An Overview of Japanese Encephalitis
- The disease was first reported in Japan in 1871
- It’s a viral disease which is related to the Dengue virus, Yellow fever virus and the West Nile virus
- Spread to humans by the bite of infected mosquitoes
- Clinical encephalitis cases have fever, headache, seizures, behaviour disorders, speech disorders, psychiatric manifestations as sequel to the disease
- There is no cure for the JE
- But, there is an effective vaccine to prevent Japanese Encephalitis
- Around 68000 persons are diagnosed with JE annually in the Asian endemic countries
Signs and Symptoms
Most of the cases are mild with no symptoms. Some persons may experience mild fever, headache which subsides within a few days. But, about 1 in 250 persons can develop encephalitis (infection of the brain) and their symptoms include:
- Rapid onset of high-grade fever
- Neck stiffness
- Coma –> Death
About half of those who survive the encephalitis may develop permanent behavioural or neurological impairments like recurrent seizures, inability to speak, paralysis etc.
Humans are affected by the bite of infected mosquitoes (Culex tritaeniorhyncus). Human to human transmission doesn’t occur. Japanese Encephalitis transmission is known to occur in the south-east Asian countries and about 3 billion people are at risk. The Japanese Encephalitis Virus primarily infects vertebrate hosts like pigs and the mosquitoes gets infected when they feed on these pigs. JE is more likely to spread in areas where humans live in close proximity to these pigs. Transmission of the disease is more common in the rainy season and pre-harvest period where rice cultivation is prevalent.

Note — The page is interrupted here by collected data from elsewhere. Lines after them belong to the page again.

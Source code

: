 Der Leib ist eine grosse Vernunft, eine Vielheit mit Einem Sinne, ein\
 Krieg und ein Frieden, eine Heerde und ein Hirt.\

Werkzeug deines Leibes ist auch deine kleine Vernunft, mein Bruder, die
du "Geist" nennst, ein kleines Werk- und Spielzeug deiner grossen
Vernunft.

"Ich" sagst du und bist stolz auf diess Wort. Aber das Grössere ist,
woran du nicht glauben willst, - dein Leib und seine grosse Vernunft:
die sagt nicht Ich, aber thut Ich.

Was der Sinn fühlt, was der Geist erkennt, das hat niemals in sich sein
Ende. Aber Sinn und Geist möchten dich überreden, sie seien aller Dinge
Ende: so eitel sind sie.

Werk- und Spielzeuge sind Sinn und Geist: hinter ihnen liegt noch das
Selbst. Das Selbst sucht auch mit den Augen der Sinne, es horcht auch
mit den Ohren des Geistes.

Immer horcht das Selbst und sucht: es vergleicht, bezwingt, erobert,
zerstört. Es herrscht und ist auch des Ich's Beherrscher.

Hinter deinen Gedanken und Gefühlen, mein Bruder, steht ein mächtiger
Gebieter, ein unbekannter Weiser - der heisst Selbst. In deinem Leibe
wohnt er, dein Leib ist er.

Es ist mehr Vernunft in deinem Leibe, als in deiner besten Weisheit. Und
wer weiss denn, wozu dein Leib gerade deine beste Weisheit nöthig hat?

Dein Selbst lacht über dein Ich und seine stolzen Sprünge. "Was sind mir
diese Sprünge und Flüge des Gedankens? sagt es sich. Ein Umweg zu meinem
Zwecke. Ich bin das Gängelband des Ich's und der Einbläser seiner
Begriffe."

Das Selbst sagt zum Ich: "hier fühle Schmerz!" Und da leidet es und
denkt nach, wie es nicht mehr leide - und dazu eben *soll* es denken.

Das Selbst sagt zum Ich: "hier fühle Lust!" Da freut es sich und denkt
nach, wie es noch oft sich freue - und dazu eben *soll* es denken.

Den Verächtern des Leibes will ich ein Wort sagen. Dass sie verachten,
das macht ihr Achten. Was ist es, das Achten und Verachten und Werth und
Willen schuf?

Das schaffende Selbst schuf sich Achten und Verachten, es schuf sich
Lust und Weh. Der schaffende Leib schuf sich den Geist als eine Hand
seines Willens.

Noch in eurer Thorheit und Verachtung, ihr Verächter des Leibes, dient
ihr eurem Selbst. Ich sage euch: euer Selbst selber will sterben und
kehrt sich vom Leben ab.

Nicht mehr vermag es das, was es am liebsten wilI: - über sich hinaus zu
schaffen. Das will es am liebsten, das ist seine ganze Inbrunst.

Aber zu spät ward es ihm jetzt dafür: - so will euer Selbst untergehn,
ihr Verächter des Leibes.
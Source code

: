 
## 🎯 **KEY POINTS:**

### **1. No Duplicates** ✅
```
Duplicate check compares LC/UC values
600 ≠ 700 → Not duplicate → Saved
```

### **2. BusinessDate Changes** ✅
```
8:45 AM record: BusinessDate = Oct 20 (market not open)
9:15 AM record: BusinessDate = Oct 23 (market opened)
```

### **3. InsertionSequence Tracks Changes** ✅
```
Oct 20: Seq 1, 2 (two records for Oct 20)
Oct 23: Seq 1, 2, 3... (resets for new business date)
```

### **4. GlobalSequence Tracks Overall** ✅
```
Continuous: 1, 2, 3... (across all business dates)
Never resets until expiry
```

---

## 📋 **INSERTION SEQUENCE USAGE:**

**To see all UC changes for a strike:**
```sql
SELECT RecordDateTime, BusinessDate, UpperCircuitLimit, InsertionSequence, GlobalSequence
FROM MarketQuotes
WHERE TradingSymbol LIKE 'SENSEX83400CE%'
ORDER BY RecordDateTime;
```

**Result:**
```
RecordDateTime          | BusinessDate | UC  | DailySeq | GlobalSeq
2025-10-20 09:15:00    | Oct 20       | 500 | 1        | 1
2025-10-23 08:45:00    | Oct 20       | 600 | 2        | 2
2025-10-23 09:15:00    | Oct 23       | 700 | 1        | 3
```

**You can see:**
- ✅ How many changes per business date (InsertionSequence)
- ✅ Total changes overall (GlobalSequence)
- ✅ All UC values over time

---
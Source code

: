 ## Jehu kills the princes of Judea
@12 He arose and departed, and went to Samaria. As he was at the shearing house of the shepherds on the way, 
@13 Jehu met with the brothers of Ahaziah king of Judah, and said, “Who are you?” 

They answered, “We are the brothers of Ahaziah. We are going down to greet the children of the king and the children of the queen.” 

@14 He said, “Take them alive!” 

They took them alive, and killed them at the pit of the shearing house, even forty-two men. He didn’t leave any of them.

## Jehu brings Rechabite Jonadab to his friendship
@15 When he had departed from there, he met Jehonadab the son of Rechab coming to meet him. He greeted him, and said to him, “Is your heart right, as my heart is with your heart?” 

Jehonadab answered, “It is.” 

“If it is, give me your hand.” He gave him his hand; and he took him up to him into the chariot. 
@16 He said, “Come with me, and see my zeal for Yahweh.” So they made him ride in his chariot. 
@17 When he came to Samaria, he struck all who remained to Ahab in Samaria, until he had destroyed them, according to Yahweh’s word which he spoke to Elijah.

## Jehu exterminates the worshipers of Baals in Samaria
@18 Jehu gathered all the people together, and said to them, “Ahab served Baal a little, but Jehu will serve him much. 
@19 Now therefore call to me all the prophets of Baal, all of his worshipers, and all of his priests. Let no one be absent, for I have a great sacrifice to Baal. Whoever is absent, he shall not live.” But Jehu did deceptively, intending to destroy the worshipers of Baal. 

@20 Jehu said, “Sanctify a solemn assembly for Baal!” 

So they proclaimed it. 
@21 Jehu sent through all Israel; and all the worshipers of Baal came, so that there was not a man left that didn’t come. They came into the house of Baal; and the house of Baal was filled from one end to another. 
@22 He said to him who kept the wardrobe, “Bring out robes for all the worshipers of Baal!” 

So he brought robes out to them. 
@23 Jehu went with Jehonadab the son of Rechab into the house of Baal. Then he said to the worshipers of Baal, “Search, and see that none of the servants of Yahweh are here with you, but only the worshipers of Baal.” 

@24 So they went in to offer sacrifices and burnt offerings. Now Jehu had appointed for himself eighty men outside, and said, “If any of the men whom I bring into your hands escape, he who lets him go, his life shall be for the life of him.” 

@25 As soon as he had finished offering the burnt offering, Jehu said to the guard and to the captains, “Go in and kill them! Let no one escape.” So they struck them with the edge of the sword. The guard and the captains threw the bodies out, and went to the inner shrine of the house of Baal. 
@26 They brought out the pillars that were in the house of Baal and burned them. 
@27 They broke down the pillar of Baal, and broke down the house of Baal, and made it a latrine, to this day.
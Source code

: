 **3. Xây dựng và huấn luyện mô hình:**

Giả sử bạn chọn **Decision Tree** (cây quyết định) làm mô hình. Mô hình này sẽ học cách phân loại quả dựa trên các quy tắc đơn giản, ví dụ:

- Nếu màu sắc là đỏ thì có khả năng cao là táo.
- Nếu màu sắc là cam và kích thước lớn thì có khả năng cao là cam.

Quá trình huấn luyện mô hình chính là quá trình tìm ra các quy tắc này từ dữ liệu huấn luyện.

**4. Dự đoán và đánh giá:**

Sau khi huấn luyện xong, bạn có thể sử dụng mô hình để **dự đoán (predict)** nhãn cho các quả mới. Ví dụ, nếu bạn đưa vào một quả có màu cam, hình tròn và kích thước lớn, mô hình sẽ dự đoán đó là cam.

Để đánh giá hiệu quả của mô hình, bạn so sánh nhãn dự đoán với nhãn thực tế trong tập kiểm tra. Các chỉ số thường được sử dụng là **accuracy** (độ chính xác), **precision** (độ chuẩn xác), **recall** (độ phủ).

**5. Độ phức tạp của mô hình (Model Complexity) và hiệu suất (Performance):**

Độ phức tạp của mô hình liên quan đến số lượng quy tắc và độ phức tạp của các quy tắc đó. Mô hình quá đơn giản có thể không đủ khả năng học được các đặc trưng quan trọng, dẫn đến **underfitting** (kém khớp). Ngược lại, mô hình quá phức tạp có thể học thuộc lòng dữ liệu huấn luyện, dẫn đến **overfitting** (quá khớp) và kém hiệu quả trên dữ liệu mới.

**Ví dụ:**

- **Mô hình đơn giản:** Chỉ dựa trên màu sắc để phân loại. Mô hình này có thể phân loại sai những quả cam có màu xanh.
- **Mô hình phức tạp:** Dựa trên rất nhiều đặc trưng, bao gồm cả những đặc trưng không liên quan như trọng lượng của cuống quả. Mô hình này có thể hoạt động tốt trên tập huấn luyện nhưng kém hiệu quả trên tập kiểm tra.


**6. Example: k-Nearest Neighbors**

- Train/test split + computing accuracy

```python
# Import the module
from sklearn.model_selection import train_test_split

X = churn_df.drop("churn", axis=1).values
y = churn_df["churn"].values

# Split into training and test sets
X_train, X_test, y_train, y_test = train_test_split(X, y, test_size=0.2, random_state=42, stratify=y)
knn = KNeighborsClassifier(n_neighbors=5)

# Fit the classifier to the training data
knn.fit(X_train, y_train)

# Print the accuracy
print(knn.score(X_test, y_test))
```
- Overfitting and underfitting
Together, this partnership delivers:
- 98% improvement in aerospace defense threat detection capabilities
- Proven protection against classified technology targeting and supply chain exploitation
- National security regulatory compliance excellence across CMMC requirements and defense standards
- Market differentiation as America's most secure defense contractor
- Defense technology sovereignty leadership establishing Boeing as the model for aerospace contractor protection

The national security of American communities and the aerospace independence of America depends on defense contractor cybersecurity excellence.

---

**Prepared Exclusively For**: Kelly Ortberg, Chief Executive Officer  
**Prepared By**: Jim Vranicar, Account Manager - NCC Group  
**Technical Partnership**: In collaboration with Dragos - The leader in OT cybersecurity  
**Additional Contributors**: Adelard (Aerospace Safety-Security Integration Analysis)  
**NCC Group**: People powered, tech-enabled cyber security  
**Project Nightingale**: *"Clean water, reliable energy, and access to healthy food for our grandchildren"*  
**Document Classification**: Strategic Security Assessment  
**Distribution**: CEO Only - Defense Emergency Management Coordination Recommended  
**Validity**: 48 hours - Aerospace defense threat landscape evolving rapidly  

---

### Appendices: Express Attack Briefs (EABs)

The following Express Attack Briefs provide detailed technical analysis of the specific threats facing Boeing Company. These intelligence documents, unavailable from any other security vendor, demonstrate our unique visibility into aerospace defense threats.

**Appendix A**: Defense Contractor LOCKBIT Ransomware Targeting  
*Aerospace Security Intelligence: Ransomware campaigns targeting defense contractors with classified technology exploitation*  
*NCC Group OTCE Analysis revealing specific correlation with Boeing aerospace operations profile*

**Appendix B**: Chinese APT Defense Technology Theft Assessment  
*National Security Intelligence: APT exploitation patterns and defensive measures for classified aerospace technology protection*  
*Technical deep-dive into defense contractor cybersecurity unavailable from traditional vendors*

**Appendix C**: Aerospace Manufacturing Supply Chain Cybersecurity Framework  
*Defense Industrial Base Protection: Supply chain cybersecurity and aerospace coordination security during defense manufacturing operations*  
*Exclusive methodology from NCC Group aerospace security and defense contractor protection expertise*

If you are living in an area where the transmission of Japanese Encephalitis is known to take place or if you are someone who is travelling to such an area, you should look out for the signs and symptoms of JE as mentioned above. The diagnosis of viral encephalitis is made by demonstrating the presence of virus, virus particles or antibodies to virus in the blood or cerebrospinal fluid (CSF).
Unfortunately, there is no proven anti-viral treatment for Japanese Encephalitis. Symptomatic treatment to stabilise the patient is done at hospitals. Anyone who is suspected of JE should be immediately hospitalised for further management.
As of now, the two ways to prevent the spread of Japanese Encephalitis are:
- Taking the JE vaccine
- Staying away from mosquito bites
The live-attenuated JE vaccine has been approved for more than 3 years now and is very much effective in preventing the disease in high risk areas. World Health Organization has recommended to include the JE vaccine in the national immunization programmes of countries where the transmission of Japanese Encephalitis is known to occur. In Odisha, the JE vaccine will be implemented from December 2016 onwards. In Kerala, the JE vaccine has already been introduced in the district of Alapuzha.The JE vaccine is given intramuscularly to infants at 9 months (along with Measles vaccine) and 2nd dose at 16-18 months.
For a closer look at the national vaccination schedule, click here.
To get all the articles on vaccines, click here.
Getting rid of mosquitoes is an effective way to keep one safe from the holds of JE, Dengue fever, Malaria, Yellow fever and Filariasis. Using long sleeve clothes, mosquito nets, coils, vaporisers, repellants , creams etc can help if you’re living in a JE prevalent area.